Раньше я думал, что он просто коммерсант, присосавшийся к газете со стороны бухгалтерии. Но потом понял, что это не так. По–своему Одинцов любит газету. Она для него — и заработок, и хобби, и цех, и теннисный корт. Ему приятна ежедневная спешка, приятны летучки, планерки и редколлегии, где можно поговорить по–деловому и не без удовольствия, побороться за место на полосе, остроумно примирить непримиримые точки зрения, вступить в коалицию с двумя завотделами против третьего, а потом с этим третьим против первых двух.

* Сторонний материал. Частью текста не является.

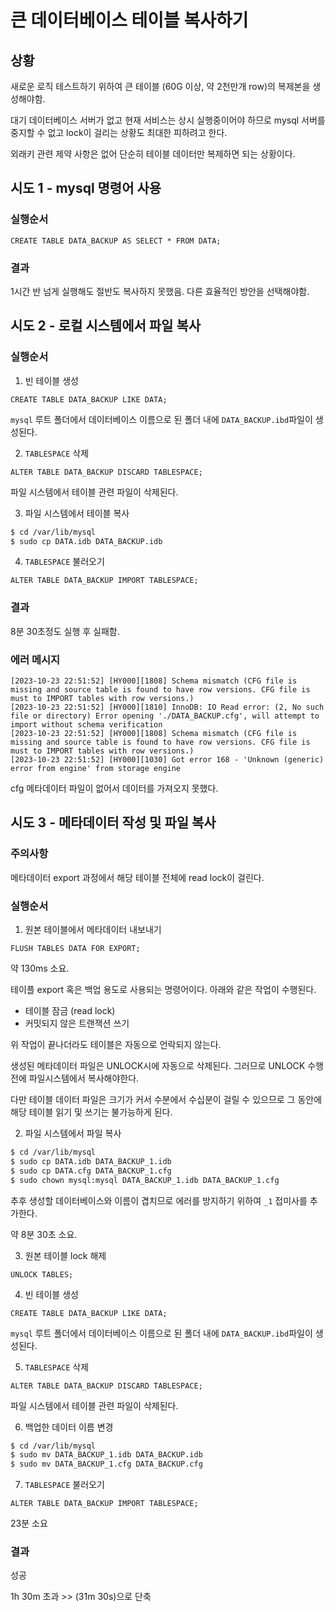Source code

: # 큰 데이터베이스 테이블 복사하기

## 상황

새로운 로직 테스트하기 위하여 큰 테이블 (60G 이상, 약 2천만개 row)의 복제본을 생성해야함.

대기 데이터베이스 서버가 없고 현재 서비스는 상시 실행중이어야 하므로 mysql 서버를 중지할 수 없고 lock이 걸리는 상황도 최대한 피하려고 한다.

외래키 관련 제약 사항은 없어 단순히 테이블 데이터만 복제하면 되는 상황이다.

## 시도 1 - mysql 명령어 사용

### 실행순서

```mysql
CREATE TABLE DATA_BACKUP AS SELECT * FROM DATA;
```

### 결과
1시간 반 넘게 실행해도 절반도 복사하지 못했음. 다른 효율적인 방안을 선택해야함.


## 시도 2 - 로컬 시스템에서 파일 복사

### 실행순서 

1. 빈 테이블 생성
```mysql
CREATE TABLE DATA_BACKUP LIKE DATA;
```
`mysql` 루트 폴더에서 데이터베이스 이름으로 된 폴더 내에 `DATA_BACKUP.ibd`파일이 생성된다. 

2. `TABLESPACE` 삭제
```mysql
ALTER TABLE DATA_BACKUP DISCARD TABLESPACE;
```
파일 시스템에서 테이블 관련 파일이 삭제된다.

3. 파일 시스템에서 테이블 복사
```bash
$ cd /var/lib/mysql
$ sudo cp DATA.idb DATA_BACKUP.idb
```

4. `TABLESPACE` 불러오기
```mysql
ALTER TABLE DATA_BACKUP IMPORT TABLESPACE;
```

### 결과
8분 30초정도 실행 후 실패함.

### 에러 메시지
```log
[2023-10-23 22:51:52] [HY000][1808] Schema mismatch (CFG file is missing and source table is found to have row versions. CFG file is must to IMPORT tables with row versions.)
[2023-10-23 22:51:52] [HY000][1810] InnoDB: IO Read error: (2, No such file or directory) Error opening './DATA_BACKUP.cfg', will attempt to import without schema verification
[2023-10-23 22:51:52] [HY000][1808] Schema mismatch (CFG file is missing and source table is found to have row versions. CFG file is must to IMPORT tables with row versions.)
[2023-10-23 22:51:52] [HY000][1030] Got error 168 - 'Unknown (generic) error from engine' from storage engine
```

cfg 메타데이터 파일이 없어서 데이터를 가져오지 못했다.

## 시도 3 - 메타데이터 작성 및 파일 복사

### 주의사항

메타데이터 export 과정에서 해당 테이블 전체에 read lock이 걸린다.

### 실행순서

1. 원본 테이블에서 메타데이터 내보내기
```mysql
FLUSH TABLES DATA FOR EXPORT;
```

약 130ms 소요.

테이플 export 혹은 백업 용도로 사용되는 명령어이다. 아래와 같은 작업이 수행된다.

- 테이블 잠금 (read lock)
- 커밋되지 않은 트랜잭션 쓰기

위 작업이 끝나더라도 테이블은 자동으로 언락되지 않는다.

생성된 메타데이터 파일은 UNLOCK시에 자동으로 삭제된다. 그러므로 UNLOCK 수행 전에 파일시스템에서 복사해야한다. 

다만 테이블 데이터 파일은 크기가 커서 수분에서 수십분이 걸릴 수 있으므로 그 동안에 해당 테이블 읽기 및 쓰기는 불가능하게 된다.

2. 파일 시스템에서 파일 복사 
```bash
$ cd /var/lib/mysql
$ sudo cp DATA.idb DATA_BACKUP_1.idb
$ sudo cp DATA.cfg DATA_BACKUP_1.cfg
$ sudo chown mysql:mysql DATA_BACKUP_1.idb DATA_BACKUP_1.cfg
```

추후 생성할 데이터베이스와 이름이 겹치므로 에러를 방지하기 위하여 `_1` 접미사를 추가한다.

약 8분 30초 소요.

3. 원본 테이블 lock 해제
```mysql
UNLOCK TABLES;
```

4. 빈 테이블 생성
```mysql
CREATE TABLE DATA_BACKUP LIKE DATA;
```
`mysql` 루트 폴더에서 데이터베이스 이름으로 된 폴더 내에 `DATA_BACKUP.ibd`파일이 생성된다. 

5. `TABLESPACE` 삭제
```mysql
ALTER TABLE DATA_BACKUP DISCARD TABLESPACE;
```
파일 시스템에서 테이블 관련 파일이 삭제된다.

6. 백업한 데이터 이름 변경
```bash
$ cd /var/lib/mysql
$ sudo mv DATA_BACKUP_1.idb DATA_BACKUP.idb
$ sudo mv DATA_BACKUP_1.cfg DATA_BACKUP.cfg
```

7. `TABLESPACE` 불러오기
```mysql
ALTER TABLE DATA_BACKUP IMPORT TABLESPACE;
```

23분 소요

### 결과
성공

1h 30m 초과 >> (31m 30s)으로 단축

Ему нравится с легким снобизмом газетчика сказать о министре, что, мол, Николай Степанович неглупый человек, и нравится с всепонимающей улыбкой выслушивать пламенные филиппики юных практикантов. Свой кабинет ему тоже нравится, он с удовольствием передвигает бумаги на столе, с удовольствием похлопывает по крышке, а подлокотник кресла поглаживает нежно и чувственно, как женское бедро.